Marc s’était arrêté un instant devant un manège de chevaux de bois qui tournait au milieu d’une fanfare éclatante. Il aperçut un passage entre le manège et la boutique voisine. Il se faufila dans l’intervalle et se trouva derrière la rangée des baraques. Un banc désert se dressait là. L’enfant, exténué de son voyage et de sa longue promenade, tomba assis en sanglotant. La nuit était venue toute noire, et le pauvre petit pensait qu’il avait peut-être eu tort de quitter ainsi les «Tilleuls» pour courir une pareille aventure. Il pleura longtemps et, brisé de fatigue, s’endormit.
Quand il se réveilla, il était glacé. Derrière lui, le bruit avait repris; on entendait les mêmes éclats de voix et d’instruments que quelques heures plus tôt.
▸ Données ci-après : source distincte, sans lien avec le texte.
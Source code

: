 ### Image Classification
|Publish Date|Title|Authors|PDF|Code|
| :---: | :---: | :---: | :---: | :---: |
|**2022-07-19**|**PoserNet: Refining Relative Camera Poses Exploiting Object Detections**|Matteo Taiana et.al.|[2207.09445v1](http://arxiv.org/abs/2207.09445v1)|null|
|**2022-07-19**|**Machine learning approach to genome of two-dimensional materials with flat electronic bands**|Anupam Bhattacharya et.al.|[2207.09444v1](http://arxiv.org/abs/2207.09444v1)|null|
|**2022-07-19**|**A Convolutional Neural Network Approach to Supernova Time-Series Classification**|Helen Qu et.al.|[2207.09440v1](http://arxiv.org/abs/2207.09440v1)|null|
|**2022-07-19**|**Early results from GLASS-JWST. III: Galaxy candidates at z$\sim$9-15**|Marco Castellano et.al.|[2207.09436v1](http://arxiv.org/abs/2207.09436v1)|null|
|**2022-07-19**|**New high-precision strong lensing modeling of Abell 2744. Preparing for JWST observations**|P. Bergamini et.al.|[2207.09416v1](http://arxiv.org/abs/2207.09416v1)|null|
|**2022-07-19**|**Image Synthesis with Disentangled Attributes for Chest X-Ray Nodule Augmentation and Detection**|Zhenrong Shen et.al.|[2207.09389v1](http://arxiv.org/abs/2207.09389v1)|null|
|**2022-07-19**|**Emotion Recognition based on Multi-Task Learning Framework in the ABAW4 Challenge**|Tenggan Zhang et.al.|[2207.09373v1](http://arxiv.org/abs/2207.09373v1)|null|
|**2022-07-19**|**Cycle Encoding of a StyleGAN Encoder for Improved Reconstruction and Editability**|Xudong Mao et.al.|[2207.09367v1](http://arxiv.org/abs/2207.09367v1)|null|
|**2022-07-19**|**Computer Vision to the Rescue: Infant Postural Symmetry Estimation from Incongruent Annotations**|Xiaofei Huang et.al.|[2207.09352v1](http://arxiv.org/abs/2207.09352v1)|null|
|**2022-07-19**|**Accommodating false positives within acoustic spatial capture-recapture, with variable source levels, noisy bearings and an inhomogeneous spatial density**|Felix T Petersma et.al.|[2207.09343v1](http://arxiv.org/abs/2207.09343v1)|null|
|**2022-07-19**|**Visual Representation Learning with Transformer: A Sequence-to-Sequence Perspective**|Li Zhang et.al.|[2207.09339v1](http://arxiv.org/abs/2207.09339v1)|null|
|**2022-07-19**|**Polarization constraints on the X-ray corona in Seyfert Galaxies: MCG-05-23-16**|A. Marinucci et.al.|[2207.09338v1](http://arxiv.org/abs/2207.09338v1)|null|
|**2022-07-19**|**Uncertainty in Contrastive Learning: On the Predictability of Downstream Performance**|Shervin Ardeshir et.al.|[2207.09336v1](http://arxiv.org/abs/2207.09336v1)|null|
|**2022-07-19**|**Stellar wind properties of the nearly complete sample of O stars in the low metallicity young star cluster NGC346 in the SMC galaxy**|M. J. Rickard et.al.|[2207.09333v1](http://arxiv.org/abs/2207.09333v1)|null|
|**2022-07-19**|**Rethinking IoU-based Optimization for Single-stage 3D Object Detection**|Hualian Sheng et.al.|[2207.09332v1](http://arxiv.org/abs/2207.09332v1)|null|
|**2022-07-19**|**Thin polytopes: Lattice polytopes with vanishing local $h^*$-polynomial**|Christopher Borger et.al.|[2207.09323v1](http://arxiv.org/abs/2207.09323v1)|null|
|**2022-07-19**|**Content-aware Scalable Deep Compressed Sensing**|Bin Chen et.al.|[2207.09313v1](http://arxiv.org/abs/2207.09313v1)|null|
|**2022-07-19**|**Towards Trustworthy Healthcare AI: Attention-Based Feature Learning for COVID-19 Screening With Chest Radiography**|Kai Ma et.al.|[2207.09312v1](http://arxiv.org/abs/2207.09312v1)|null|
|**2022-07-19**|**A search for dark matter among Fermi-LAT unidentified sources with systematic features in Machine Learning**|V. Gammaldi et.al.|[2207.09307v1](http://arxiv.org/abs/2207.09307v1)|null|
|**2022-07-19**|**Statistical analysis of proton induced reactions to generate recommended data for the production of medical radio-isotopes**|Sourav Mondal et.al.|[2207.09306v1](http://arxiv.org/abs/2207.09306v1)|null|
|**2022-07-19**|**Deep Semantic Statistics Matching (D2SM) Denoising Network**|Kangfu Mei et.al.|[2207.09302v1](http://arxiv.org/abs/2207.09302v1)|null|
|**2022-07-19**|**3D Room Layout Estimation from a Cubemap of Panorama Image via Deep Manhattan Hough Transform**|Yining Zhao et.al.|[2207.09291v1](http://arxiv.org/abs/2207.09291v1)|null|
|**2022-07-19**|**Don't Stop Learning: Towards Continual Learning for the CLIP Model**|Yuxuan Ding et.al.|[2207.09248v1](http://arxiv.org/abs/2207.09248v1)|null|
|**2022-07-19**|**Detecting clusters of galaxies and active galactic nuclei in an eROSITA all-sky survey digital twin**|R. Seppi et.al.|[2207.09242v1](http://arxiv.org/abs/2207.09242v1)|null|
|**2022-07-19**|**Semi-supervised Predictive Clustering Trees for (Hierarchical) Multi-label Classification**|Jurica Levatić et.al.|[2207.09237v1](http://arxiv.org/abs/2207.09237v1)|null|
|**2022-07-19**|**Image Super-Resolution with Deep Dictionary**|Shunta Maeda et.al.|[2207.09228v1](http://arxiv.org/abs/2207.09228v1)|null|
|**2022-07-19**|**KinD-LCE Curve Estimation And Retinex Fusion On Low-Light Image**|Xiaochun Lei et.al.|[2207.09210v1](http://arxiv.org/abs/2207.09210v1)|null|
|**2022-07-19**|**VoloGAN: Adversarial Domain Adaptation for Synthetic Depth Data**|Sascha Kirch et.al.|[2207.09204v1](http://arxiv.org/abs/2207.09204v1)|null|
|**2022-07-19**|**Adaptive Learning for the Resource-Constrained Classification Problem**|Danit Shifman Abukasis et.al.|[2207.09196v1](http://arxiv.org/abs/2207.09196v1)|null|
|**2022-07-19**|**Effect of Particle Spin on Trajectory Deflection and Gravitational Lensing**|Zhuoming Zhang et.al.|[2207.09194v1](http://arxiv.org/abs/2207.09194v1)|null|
Marc en conclut que la fête avait recommencé pour la soirée. Il se leva vivement pour retrouver un peu de chaleur et il se rappela qu’il n’avait pas mangé depuis le matin.
L’endroit solitaire où il se trouvait n’était guère éclairé ; à la lueur falote d’un réverbère, il chercha un passage pour regagner l’allée principale. Une boutique de pains d’épice et de sucreries s’offrit bientôt à sa vue; il en acheta quelques morceaux qui calmèrent un peu sa faim. Marc tira sa petite montre d’argent; elle marquait onze heures et demie et il sembla à l’enfant que la foule diminuait. Qu’allait-il devenir? Où passer la nuit? Il savait que les gens qui sont en voyage vont d’ordinaire dans des hôtels; il n’osait y aller: Marc se rendait bien compte que la présence d’un enfant de son âge, muni d’argent surtout, devait paraître suspecte, et il ne tenait pas à mettre des étrangers dans ses affaires.
Il pensa un moment à reprendre une voiture qui le ramènerait à la gare, mais il ne devait plus y avoir de train pour Péronne, et, du reste, le petit garçon trouvait assez lâche d’abandonner si tôt la lutte. Il avait repris un peu d’espoir et il se dit que le lendemain il arriverait bien à un résultat quelconque.
Où se mettre jusqu’au matin? Les baraques s’éteignaient successivement; les comédiens revêtus de pardessus ou de châles sordides rentraient les instruments de musique et baissaient les toiles grises sur les tableaux coloriés des enseignes; les passants devenaient rares. Quelques sergents de ville se promenaient encore, surveillant la clôture de la fête. Il fallait prendre un parti. Marc marchait toujours, il arriva à l’extrémité de la foire, du côté de l’avenue de Vincennes.
La dernière baraque, sur laquelle on lisait ces mots: Tir Algérien, était close, et tout était noir et silencieux dans les deux modestes voitures qui stationnaient derrière la petite boutique. Marc pensa qu’il pourrait passer la nuit là, blotti contre une des roues; on ne le verrait pas dans l’obscurité et il partirait dès qu’il ferait jour. Il s’adossa donc contre une des voitures. Malgré lui, de grosses larmes coulaient le long de ses joues. Il songea à son petit lit de Vignereux, à son père qui le croyait bien en sûreté dans sa chambrette.
Mais c’était un vaillant petit homme. Il rappela son courage. Une mauvaise nuit est vite passée, et comme il oublierait facilement ses peines si Jean était rendu à sa mère!